[PROBLEM DESCRIPTION]: Copying exactly, give the lines in the material below from the one with "- **Team detail" to the one with "Lastly, simply run", ends included, and nothing besides.

[DATA SHOWN]:

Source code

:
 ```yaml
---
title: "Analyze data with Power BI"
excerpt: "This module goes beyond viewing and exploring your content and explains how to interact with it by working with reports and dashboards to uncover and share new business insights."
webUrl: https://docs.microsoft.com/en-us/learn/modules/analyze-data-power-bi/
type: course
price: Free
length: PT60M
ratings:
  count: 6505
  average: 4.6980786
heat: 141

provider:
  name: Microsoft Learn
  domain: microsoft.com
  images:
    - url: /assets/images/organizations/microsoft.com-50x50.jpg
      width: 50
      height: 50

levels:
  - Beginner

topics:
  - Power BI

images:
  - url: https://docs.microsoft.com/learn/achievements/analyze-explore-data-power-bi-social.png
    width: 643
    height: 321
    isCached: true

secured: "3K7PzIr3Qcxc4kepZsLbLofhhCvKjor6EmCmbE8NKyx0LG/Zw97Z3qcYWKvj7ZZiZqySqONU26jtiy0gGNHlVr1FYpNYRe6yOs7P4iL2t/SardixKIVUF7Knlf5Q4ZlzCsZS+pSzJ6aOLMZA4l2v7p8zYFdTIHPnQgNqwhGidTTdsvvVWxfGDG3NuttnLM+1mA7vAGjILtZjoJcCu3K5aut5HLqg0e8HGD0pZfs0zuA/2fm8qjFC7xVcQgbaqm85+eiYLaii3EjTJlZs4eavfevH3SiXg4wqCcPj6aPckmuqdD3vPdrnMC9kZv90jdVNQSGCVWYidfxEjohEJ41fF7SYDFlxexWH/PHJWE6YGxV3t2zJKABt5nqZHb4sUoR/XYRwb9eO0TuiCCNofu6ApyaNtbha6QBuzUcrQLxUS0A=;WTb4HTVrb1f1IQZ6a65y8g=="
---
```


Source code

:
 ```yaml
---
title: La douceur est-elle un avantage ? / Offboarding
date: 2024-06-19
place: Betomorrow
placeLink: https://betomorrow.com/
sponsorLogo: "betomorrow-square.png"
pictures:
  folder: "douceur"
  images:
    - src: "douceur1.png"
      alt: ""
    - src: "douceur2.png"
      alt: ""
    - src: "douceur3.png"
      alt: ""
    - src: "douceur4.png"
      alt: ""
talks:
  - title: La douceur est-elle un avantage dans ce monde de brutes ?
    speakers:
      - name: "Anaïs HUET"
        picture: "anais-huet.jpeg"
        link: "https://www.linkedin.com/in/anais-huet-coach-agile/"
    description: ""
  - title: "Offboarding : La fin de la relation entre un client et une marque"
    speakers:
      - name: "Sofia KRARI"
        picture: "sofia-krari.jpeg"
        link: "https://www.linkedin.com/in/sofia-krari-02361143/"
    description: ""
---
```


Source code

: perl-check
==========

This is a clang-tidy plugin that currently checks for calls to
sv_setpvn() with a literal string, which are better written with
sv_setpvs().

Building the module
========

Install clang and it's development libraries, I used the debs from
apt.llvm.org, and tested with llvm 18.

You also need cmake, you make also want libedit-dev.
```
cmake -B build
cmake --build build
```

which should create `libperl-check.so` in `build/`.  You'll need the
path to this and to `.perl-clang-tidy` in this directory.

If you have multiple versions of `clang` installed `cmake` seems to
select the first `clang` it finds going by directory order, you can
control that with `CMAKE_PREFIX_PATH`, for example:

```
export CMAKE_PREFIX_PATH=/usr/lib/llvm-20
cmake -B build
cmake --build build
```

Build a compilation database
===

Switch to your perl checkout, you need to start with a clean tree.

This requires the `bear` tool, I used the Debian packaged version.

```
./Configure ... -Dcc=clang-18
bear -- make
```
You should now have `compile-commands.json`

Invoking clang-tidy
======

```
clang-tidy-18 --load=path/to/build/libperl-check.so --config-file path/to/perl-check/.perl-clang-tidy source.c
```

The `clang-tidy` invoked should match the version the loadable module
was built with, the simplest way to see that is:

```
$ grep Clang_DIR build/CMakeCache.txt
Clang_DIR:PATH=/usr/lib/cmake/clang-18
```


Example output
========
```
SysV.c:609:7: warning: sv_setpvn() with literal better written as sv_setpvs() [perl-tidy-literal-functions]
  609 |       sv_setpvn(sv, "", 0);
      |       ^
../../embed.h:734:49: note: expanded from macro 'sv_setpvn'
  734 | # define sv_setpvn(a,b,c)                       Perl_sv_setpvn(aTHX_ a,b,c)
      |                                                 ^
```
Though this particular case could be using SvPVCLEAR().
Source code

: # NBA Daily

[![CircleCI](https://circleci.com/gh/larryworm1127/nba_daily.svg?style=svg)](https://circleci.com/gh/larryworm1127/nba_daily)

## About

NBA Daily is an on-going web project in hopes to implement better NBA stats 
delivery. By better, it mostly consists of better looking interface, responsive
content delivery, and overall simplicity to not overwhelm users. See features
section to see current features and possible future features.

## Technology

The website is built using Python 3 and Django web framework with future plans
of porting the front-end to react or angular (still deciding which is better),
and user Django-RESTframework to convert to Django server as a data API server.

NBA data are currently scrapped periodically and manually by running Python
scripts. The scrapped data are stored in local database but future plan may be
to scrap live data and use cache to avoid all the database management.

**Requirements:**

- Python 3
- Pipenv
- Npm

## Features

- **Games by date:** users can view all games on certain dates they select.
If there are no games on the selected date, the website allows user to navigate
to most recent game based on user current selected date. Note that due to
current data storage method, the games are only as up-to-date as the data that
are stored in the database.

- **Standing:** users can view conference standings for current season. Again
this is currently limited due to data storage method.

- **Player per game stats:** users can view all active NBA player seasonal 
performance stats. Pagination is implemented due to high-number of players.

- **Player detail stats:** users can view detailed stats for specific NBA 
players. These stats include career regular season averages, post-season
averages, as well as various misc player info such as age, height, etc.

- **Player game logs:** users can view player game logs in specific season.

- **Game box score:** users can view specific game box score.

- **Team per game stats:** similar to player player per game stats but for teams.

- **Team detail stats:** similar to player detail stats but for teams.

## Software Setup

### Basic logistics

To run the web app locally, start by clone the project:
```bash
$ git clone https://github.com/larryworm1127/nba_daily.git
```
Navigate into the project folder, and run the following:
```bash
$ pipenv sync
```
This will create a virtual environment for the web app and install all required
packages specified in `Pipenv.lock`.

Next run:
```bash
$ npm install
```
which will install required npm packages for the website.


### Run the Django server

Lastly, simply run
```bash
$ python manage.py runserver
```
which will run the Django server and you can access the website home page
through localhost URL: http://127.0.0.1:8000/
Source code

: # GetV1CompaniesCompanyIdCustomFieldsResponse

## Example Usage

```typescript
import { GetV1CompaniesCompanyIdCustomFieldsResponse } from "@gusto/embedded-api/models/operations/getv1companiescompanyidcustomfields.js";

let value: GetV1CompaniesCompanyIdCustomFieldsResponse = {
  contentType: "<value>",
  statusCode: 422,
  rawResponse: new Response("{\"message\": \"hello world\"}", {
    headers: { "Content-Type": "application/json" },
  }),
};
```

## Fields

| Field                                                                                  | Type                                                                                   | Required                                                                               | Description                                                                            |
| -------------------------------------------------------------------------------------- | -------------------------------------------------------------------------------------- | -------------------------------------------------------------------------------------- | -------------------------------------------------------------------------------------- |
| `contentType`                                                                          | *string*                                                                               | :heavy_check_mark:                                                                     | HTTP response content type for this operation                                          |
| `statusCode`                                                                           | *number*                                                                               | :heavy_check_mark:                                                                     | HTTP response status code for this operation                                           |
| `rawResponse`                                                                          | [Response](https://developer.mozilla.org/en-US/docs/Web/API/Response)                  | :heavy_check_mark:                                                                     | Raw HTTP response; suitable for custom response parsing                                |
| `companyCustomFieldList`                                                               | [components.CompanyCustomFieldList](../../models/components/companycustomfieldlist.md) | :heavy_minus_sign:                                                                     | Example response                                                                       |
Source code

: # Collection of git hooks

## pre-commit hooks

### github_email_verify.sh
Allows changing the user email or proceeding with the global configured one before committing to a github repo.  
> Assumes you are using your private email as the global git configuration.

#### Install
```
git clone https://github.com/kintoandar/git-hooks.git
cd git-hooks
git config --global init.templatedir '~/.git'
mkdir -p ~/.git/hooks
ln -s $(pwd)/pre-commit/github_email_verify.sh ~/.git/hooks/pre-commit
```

[ANSWER AREA]:
- **Team detail stats:** similar to player detail stats but for teams.

## Software Setup

### Basic logistics

To run the web app locally, start by clone the project:
```bash
$ git clone https://github.com/larryworm1127/nba_daily.git
```
Navigate into the project folder, and run the following:
```bash
$ pipenv sync
```
This will create a virtual environment for the web app and install all required
packages specified in `Pipenv.lock`.

Next run:
```bash
$ npm install
```
which will install required npm packages for the website.


### Run the Django server

Lastly, simply run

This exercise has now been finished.